This blog shows how to easily Extract Json and XML objects and Arrays into SQDW using COPY INTO
SQLDW is a bit behind other vendors like snowflake when it comes to being able to query Json natively off a data lake as they have native support. To get around this we simply load the Json or Xml into a staging tables first and then we can shred it using OPENJSON.
Note: some vendors send a stream of Json documents, with one object per line with sat a CR/LF after each. We can support this too, but it will need a different RowTerminator.
Extracting Json Files from DataLake
The following sample query reads JSON file into a single row LOB.
COPY INTO [stg].[UsersJson]([Prop_0]) FROM 'https://swatlakedev.dfs.core.windows.net/landing/GenericFiles/json/Users.json' WITH ( FILE_TYPE = 'CSV' ,fieldterminator ='0x0b' ,fieldquote = '0x0b' ,rowterminator = '0x0c' /* Override This if a Json document and not single object */ ,CREDENTIAL=(IDENTITY= 'Managed Identity') )
The trick is we use 0x0b which is a Vertical Tab hopefully not found inside the Json for Field and Quote delimiters and then we use 0x00c which is a Form Feed as terminator so entire file becomes one blob.
Extracting using Bulk Import in ADF
You can also extract using Data Factory (ADF) by using either a CSV dataset or the native Json format (preferred).
using Json Dataset (below)
Using CSV Dataset (below).
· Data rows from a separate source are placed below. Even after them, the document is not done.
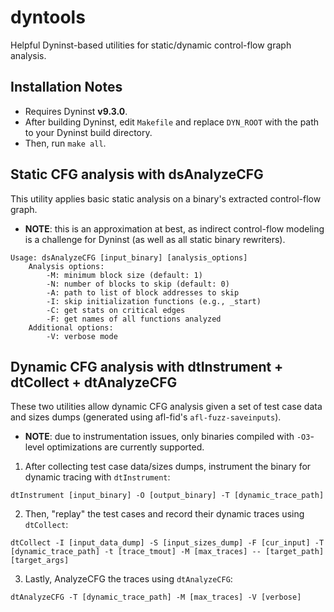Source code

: # dyntools
Helpful Dyninst-based utilities for static/dynamic control-flow graph analysis.

## Installation Notes
* Requires Dyninst **v9.3.0**.
* After building Dyninst, edit `Makefile` and replace `DYN_ROOT` with the path to your Dyninst build directory.
* Then, run `make all`.

## Static CFG analysis with dsAnalyzeCFG
This utility applies basic static analysis on a binary's extracted control-flow graph.

* **NOTE**: this is an approximation at best, as indirect control-flow modeling is a challenge for Dyninst (as well as all static binary rewriters).

```
Usage: dsAnalyzeCFG [input_binary] [analysis_options]
	Analysis options:
		-M: minimum block size (default: 1)
		-N: number of blocks to skip (default: 0)
		-A: path to list of block addresses to skip
		-I: skip initialization functions (e.g., _start)
		-C: get stats on critical edges
		-F: get names of all functions analyzed
	Additional options:
		-V: verbose mode
```


## Dynamic CFG analysis with dtInstrument + dtCollect + dtAnalyzeCFG
These two utilities allow dynamic CFG analysis given a set of test case data and sizes dumps (generated using afl-fid's `afl-fuzz-saveinputs`).

* **NOTE**: due to instrumentation issues, only binaries compiled with `-O3`-level optimizations are currently supported.


1. After collecting test case data/sizes dumps, instrument the binary for dynamic tracing with `dtInstrument`:
```
dtInstrument [input_binary] -O [output_binary] -T [dynamic_trace_path]
```

2. Then, "replay" the test cases and record their dynamic traces using `dtCollect`:
```
dtCollect -I [input_data_dump] -S [input_sizes_dump] -F [cur_input] -T [dynamic_trace_path] -t [trace_tmout] -M [max_traces] -- [target_path] [target_args]
```

3. Lastly, AnalyzeCFG the traces using `dtAnalyzeCFG`:
```
dtAnalyzeCFG -T [dynamic_trace_path] -M [max_traces] -V [verbose]
```

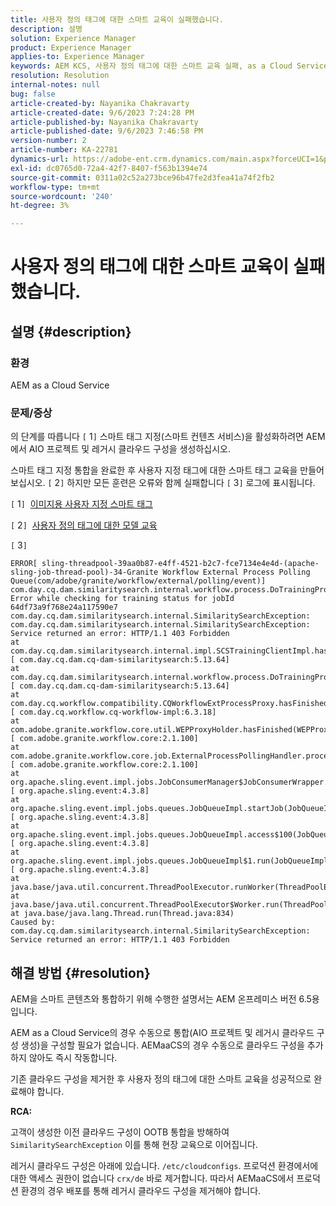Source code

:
 ```yaml
---
title: 사용자 정의 태그에 대한 스마트 교육이 실패했습니다.
description: 설명
solution: Experience Manager
product: Experience Manager
applies-to: Experience Manager
keywords: AEM KCS, 사용자 정의 태그에 대한 스마트 교육 실패, as a Cloud Service
resolution: Resolution
internal-notes: null
bug: false
article-created-by: Nayanika Chakravarty
article-created-date: 9/6/2023 7:24:28 PM
article-published-by: Nayanika Chakravarty
article-published-date: 9/6/2023 7:46:58 PM
version-number: 2
article-number: KA-22781
dynamics-url: https://adobe-ent.crm.dynamics.com/main.aspx?forceUCI=1&pagetype=entityrecord&etn=knowledgearticle&id=73838efb-ea4c-ee11-be6e-6045bd006a22
exl-id: dc0765d0-72a4-42f7-8407-f563b1394e74
source-git-commit: 0311a02c52a273bce96b47fe2d3fea41a74f2fb2
workflow-type: tm+mt
source-wordcount: '240'
ht-degree: 3%

---
```


# 사용자 정의 태그에 대한 스마트 교육이 실패했습니다.

## 설명 {#description}


### 환경

AEM as a Cloud Service

### 문제/증상

의 단계를 따릅니다 `[` 1`]`  스마트 태그 지정(스마트 컨텐츠 서비스)을 활성화하려면 AEM에서 AIO 프로젝트 및 레거시 클라우드 구성을 생성하십시오.

스마트 태그 지정 통합을 완료한 후 사용자 지정 태그에 대한 스마트 태그 교육을 만들어 보십시오. `[` 2`]`  하지만 모든 훈련은 오류와 함께 실패합니다 `[` 3`]`  로그에 표시됩니다.

`[` 1`]`  [이미지용 사용자 지정 스마트 태그](https://experienceleague.adobe.com/docs/experience-manager-learn/assets/metadata/custom-smart-tags.html)

`[` 2`]`  [사용자 정의 태그에 대한 모델 교육](https://experienceleague.adobe.com/docs/experience-manager-cloud-service/content/assets/manage/smart-tags.html#train-model)

`[` 3`]`


```
ERROR[ sling-threadpool-39aa0b87-e4ff-4521-b2c7-fce7134e4e4d-(apache-sling-job-thread-pool)-34-Granite Workflow External Process Polling Queue(com/adobe/granite/workflow/external/polling/event)]  com.day.cq.dam.similaritysearch.internal.workflow.process.DoTrainingProcess Error while checking for training status for jobId 64df73a9f768e24a117590e7
com.day.cq.dam.similaritysearch.internal.SimilaritySearchException: com.day.cq.dam.similaritysearch.internal.SimilaritySearchException: Service returned an error: HTTP/1.1 403 Forbidden
at com.day.cq.dam.similaritysearch.internal.impl.SCSTrainingClientImpl.hasFinishedTraining(SCSTrainingClientImpl.java:203) [ com.day.cq.dam.cq-dam-similaritysearch:5.13.64] 
at com.day.cq.dam.similaritysearch.internal.workflow.process.DoTrainingProcess.hasFinished(DoTrainingProcess.java:95) [ com.day.cq.dam.cq-dam-similaritysearch:5.13.64] 
at com.day.cq.workflow.compatibility.CQWorkflowExtProcessProxy.hasFinished(CQWorkflowExtProcessProxy.java:82) [ com.day.cq.workflow.cq-workflow-impl:6.3.18] 
at com.adobe.granite.workflow.core.util.WEPProxyHolder.hasFinished(WEPProxyHolder.java:46) [ com.adobe.granite.workflow.core:2.1.100] 
at com.adobe.granite.workflow.core.job.ExternalProcessPollingHandler.process(ExternalProcessPollingHandler.java:119) [ com.adobe.granite.workflow.core:2.1.100] 
at org.apache.sling.event.impl.jobs.JobConsumerManager$JobConsumerWrapper.process(JobConsumerManager.java:502) [ org.apache.sling.event:4.3.8] 
at org.apache.sling.event.impl.jobs.queues.JobQueueImpl.startJob(JobQueueImpl.java:351) [ org.apache.sling.event:4.3.8] 
at org.apache.sling.event.impl.jobs.queues.JobQueueImpl.access$100(JobQueueImpl.java:60) [ org.apache.sling.event:4.3.8] 
at org.apache.sling.event.impl.jobs.queues.JobQueueImpl$1.run(JobQueueImpl.java:287) [ org.apache.sling.event:4.3.8] 
at java.base/java.util.concurrent.ThreadPoolExecutor.runWorker(ThreadPoolExecutor.java:1128)
at java.base/java.util.concurrent.ThreadPoolExecutor$Worker.run(ThreadPoolExecutor.java:628)
at java.base/java.lang.Thread.run(Thread.java:834)
Caused by: com.day.cq.dam.similaritysearch.internal.SimilaritySearchException: Service returned an error: HTTP/1.1 403 Forbidden
```



## 해결 방법 {#resolution}


AEM을 스마트 콘텐츠와 통합하기 위해 수행한 설명서는 AEM 온프레미스 버전 6.5용입니다.

AEM as a Cloud Service의 경우 수동으로 통합(AIO 프로젝트 및 레거시 클라우드 구성 생성)을 구성할 필요가 없습니다. AEMaaCS의 경우 수동으로 클라우드 구성을 추가하지 않아도 즉시 작동합니다.

기존 클라우드 구성을 제거한 후 사용자 정의 태그에 대한 스마트 교육을 성공적으로 완료해야 합니다.

<b>RCA:</b>

고객이 생성한 이전 클라우드 구성이 OOTB 통합을 방해하여 `SimilaritySearchException` 이를 통해 현장 교육으로 이어집니다.

레거시 클라우드 구성은 아래에 있습니다. `/etc/cloudconfigs`. 프로덕션 환경에서에 대한 액세스 권한이 없습니다 `crx/de` 바로 제거합니다. 따라서 AEMaaCS에서 프로덕션 환경의 경우 배포를 통해 레거시 클라우드 구성을 제거해야 합니다.

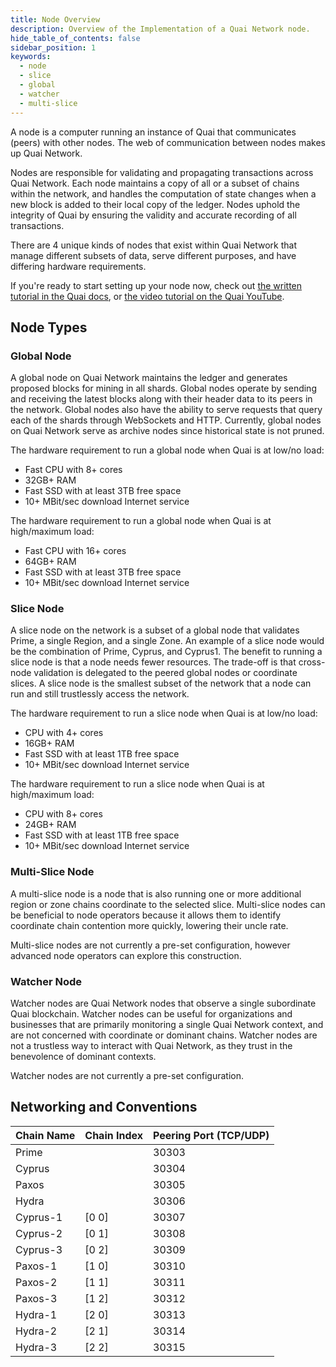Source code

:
 ```yaml
---
title: Node Overview
description: Overview of the Implementation of a Quai Network node.
hide_table_of_contents: false
sidebar_position: 1
keywords:
  - node
  - slice
  - global
  - watcher
  - multi-slice
---
```


A node is a computer running an instance of Quai that communicates (peers) with other nodes. The web of communication between nodes makes up Quai Network.

Nodes are responsible for validating and propagating transactions across Quai Network. Each node maintains a copy of all or a subset of chains within the network, and handles the computation of state changes when a new block is added to their local copy of the ledger. Nodes uphold the integrity of Quai by ensuring the validity and accurate recording of all transactions.

There are 4 unique kinds of nodes that exist within Quai Network that manage different subsets of data, serve different purposes, and have differing hardware requirements.

If you're ready to start setting up your node now, check out [the written tutorial in the Quai docs](/participate/node/start-a-node.md), or [the video tutorial on the Quai YouTube](https://www.youtube.com/watch?v=eKk8b5-7TMk).

## Node Types

### Global Node

A global node on Quai Network maintains the ledger and generates proposed blocks for mining in all shards. Global nodes operate by sending and receiving the latest blocks along with their header data to its peers in the network. Global nodes also have the ability to serve requests that query each of the shards through WebSockets and HTTP. Currently, global nodes on Quai Network serve as archive nodes since historical state is not pruned.

The hardware requirement to run a global node when Quai is at low/no load:

- Fast CPU with 8+ cores
- 32GB+ RAM
- Fast SSD with at least 3TB free space
- 10+ MBit/sec download Internet service

The hardware requirement to run a global node when Quai is at high/maximum load:

- Fast CPU with 16+ cores
- 64GB+ RAM
- Fast SSD with at least 3TB free space
- 10+ MBit/sec download Internet service

### Slice Node

A slice node on the network is a subset of a global node that validates Prime, a single Region, and a single Zone. An example of a slice node would be the combination of Prime, Cyprus, and Cyprus1. The benefit to running a slice node is that a node needs fewer resources. The trade-off is that cross-node validation is delegated to the peered global nodes or coordinate slices. A slice node is the smallest subset of the network that a node can run and still trustlessly access the network.

The hardware requirement to run a slice node when Quai is at low/no load:

- CPU with 4+ cores
- 16GB+ RAM
- Fast SSD with at least 1TB free space
- 10+ MBit/sec download Internet service

The hardware requirement to run a slice node when Quai is at high/maximum load:

- CPU with 8+ cores
- 24GB+ RAM
- Fast SSD with at least 1TB free space
- 10+ MBit/sec download Internet service

### Multi-Slice Node

A multi-slice node is a node that is also running one or more additional region or zone chains coordinate to the selected slice. Multi-slice nodes can be beneficial to node operators because it allows them to identify coordinate chain contention more quickly, lowering their uncle rate.

Multi-slice nodes are not currently a pre-set configuration, however advanced node operators can explore this construction.

### Watcher Node

Watcher nodes are Quai Network nodes that observe a single subordinate Quai blockchain. Watcher nodes can be useful for organizations and businesses that are primarily monitoring a single Quai Network context, and are not concerned with coordinate or dominant chains. Watcher nodes are not a trustless way to interact with Quai Network, as they trust in the benevolence of dominant contexts.

Watcher nodes are not currently a pre-set configuration.

## Networking and Conventions

| Chain Name | Chain Index | Peering Port (TCP/UDP) |
| ---------- | ----------- | ---------------------- |
| Prime      |             | 30303                  |
| Cyprus     |             | 30304                  |
| Paxos      |             | 30305                  |
| Hydra      |             | 30306                  |
| Cyprus-1   | [0 0]       | 30307                  |
| Cyprus-2   | [0 1]       | 30308                  |
| Cyprus-3   | [0 2]       | 30309                  |
| Paxos-1    | [1 0]       | 30310                  |
| Paxos-2    | [1 1]       | 30311                  |
| Paxos-3    | [1 2]       | 30312                  |
| Hydra-1    | [2 0]       | 30313                  |
| Hydra-2    | [2 1]       | 30314                  |
| Hydra-3    | [2 2]       | 30315                  |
If using CSV the complexities are:
- Data Factory does not let you use special ASCII characters like 0x0b for RowTerminator, but you can use \u0001 for column delimiter
- While a CSV DataSet supports “No Terminator”, this does not work with the Copy Task. Annoying limitation.
- We need to call the field “Prop_0” if we don’t want to have to do manual schema or mapping work.
We get around this by using characters not found in the Json file like /b (backspace) or “^” but it would be nice if we had better support for using control characters like \u0001 in the Row Terminator.
Dealing with Nested Json in Data Factory
If you have nested Json then you may get the error message “The retrieved type of data JObject is not supported yet. Please either remove the targeted column ‘XXX’ or enable skip incompatible row to skip the issue rows“
You can fix this by clicking the “Map complex values to string” check box.
So how does Prodata do it ?
We use an automation framework so that registering Json objects to bring into staging is just a meta data operation (no actual coding or work in ADF). We then hedge our bets by supporting importing Json via Copy/Polybase or ADF with Copy being the default and others available with a meta data change.